CSULB supports creative, thoughtful, and respectful discourse where conflicting perspectives are vigorously debated and thoroughly discussed. CSULB is dedicated to affording all members of the CSULB community the protections for free speech, expression, assembly, religion, and press available under the U.S. and California constitutions and all applicable federal and state laws, in accordance with the University's purpose and function except insofar as limitations on those freedoms are necessary to CSULB's functioning.

Your Voice: Expressing Disagreement

  1. Social Media - Start talking about what's going on and begin to build support and/or discussion around your ideas and/or opposition to the proposed event.
  2. Contact CSULB Media - The Daily 49er and The Union Newspaper are excellent options to possibly write a story about the issue to draw attention. Contact the editor of the section of the paper that best fits the situation. Additionally, write letters to the editor to help shape your position and support.
  3. Student Organizations - Review a list of student organizations on BeachSync and reach out to those organizations you believe would have an interest in the topic. Having many groups with one voice strengthens your position and can lead to greater influence around the important topic.
  4. ASI Senate - Consider contacting your ASI Elected Official to encourage that representative to write a resolution in support of your position or in opposition to the issue you disagree. You may also want to consider scheduling time with one of your ASI Executive Officers to see how your issue fits within the shared governance model at CSULB.
  5. Petitions - Start a petition to send to your ASI, state, local and/or federal officials to communicate the vast support that exists for your position.
  6. Teach-in - Organize a teach-in using the expertise of our own faculty or other key individuals you may know to create an informal lecture or discussion around the important topic.

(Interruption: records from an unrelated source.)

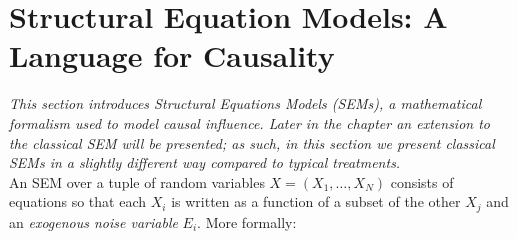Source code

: 






\section{Structural Equation Models: A Language for Causality}

\emph{This section introduces Structural Equations Models (SEMs), a mathematical formalism used to model causal influence. Later in the chapter an extension to the classical SEM will be presented; as such, in this section we present classical SEMs in a slightly different way compared to typical treatments.}
\\

\noindent An SEM over a tuple of random variables $X = (X_1, \ldots, X_N)$ consists of equations so that each $X_i$ is written as a function of a subset of the other $X_j$ and an \emph{exogenous noise variable} $E_i$. More formally:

  7. Schedule a Meeting- Determine who from the university is the best person to address and/or express your concerns and schedule a meeting with this individual(s). CSULB students wanted extended hours of the University Library during finals. Student leaders met with the Dean of the Library and he was able to implement the University Library remaining open 24 hours a day during finals and that schedule has been in place now for over a decade.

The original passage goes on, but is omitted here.